Blizzard Streaming, First-Impressions
I was fortunate enough to recieve an e-mail from Blizzard today, telling me that I was a beta participant in their new Battle.net client feature, Blizzard Streaming.
The service is completely integrated into the Battle.net client and all of Blizzard’s games. It’s very lightweight and there’s virtually no FPS drop while streaming, which is a nice change compared to many other streaming programs. It’s also the first streaming platform that’s fully integrated into Facebook, which sets a new precedent for spreading this markets reach, however, that’s where this new-found tech’s glory ends.
I tested the service using several different Blizzard titles to ensure continuity in performance and to check for bugs. Although I found none and FPS was unwavering, I found many flaws in its inherent design.

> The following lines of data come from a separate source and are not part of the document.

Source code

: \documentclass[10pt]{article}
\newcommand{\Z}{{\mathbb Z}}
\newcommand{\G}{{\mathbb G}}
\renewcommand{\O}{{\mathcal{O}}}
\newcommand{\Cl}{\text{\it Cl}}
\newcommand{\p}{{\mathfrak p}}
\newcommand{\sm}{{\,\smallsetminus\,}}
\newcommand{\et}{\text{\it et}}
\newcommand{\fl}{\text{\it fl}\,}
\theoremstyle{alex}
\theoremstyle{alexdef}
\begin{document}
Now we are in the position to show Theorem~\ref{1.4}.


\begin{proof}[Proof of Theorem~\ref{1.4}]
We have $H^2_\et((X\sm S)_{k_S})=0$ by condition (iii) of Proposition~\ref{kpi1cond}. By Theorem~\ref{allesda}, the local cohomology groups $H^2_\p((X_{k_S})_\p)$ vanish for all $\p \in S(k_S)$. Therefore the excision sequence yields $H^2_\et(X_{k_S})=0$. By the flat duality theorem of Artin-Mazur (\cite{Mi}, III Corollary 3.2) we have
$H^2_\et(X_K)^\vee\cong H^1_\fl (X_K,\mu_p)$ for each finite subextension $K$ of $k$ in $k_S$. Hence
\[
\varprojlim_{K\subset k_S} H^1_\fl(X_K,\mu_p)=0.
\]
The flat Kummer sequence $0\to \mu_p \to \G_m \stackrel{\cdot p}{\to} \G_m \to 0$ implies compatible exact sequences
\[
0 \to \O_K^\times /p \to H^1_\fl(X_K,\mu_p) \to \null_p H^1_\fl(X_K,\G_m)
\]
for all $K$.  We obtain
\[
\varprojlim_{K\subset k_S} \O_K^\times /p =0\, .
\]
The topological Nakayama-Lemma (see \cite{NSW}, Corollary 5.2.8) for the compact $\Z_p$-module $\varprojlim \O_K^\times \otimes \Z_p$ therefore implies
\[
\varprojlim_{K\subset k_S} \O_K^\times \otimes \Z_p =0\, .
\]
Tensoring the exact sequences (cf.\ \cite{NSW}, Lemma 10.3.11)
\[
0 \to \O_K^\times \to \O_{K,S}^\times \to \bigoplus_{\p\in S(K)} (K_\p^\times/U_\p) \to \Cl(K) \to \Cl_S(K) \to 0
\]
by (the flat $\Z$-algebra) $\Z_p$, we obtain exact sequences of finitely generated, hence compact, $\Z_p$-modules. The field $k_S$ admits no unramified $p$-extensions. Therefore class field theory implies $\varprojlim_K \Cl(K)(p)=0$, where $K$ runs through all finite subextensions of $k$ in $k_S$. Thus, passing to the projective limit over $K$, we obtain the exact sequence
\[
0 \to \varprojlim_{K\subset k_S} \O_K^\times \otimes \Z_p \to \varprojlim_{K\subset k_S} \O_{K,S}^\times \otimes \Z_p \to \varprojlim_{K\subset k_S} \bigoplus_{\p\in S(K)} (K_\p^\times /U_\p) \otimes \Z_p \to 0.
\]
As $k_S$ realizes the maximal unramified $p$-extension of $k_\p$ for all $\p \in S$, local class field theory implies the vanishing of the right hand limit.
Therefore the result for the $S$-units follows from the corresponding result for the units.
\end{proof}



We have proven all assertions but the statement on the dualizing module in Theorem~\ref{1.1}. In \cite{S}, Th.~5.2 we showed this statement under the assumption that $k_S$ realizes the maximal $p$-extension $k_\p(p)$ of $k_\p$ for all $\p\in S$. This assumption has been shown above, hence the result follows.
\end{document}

Firstly, customization of the stream settings is very limited. The only control you have over the appearance of your stream is your webcam placement and size. There are no outlets that I could find to add any additional media to the stream either.
The next flaw I found to be a massive hinderance in the streaming experience was the lack of any chat interface. Your viewers have to utilize your Facebook comments as a way to interact with the stream. Although you can delete comments in the event moderation was needed, there’s no feature that you can setup to allow a friend to moderate for you while you continue to stream and entertain your viewers.
Broadcast settings are non-existent. The end-user watching the stream can switch between an HD and reduced quality but the streamer can’t control anything regarding output. Basic settings such as bitrate, resolution, and recording are missing. It’s entirely unknown what server you’re even mirroring from, and as is with many other settings, it’s unable to be changed.
Finally, you have no dedicated stream page. Every time you launch the service it creates a new post on Facebook, making switching games very annoying for your social media followers. Blizzard titles aren’t unfamiliar to game crashes, which will add to stream posts. Unless the Facebook account you connect to is a dedicated fan page, I also don’t see how you could integrate donation links, FAQ sections, or any of the other common stream page elements that viewers desire.
Suggestions for Improvement:
This convenient service Blizzard has gifted us with doesn’t need to be just another bad idea that’s thrown in the dumpster and never heard from again. I’ve compiled a list of easy fixes that could improve this service, and have dedicated Blizzard users eager to give it whirl.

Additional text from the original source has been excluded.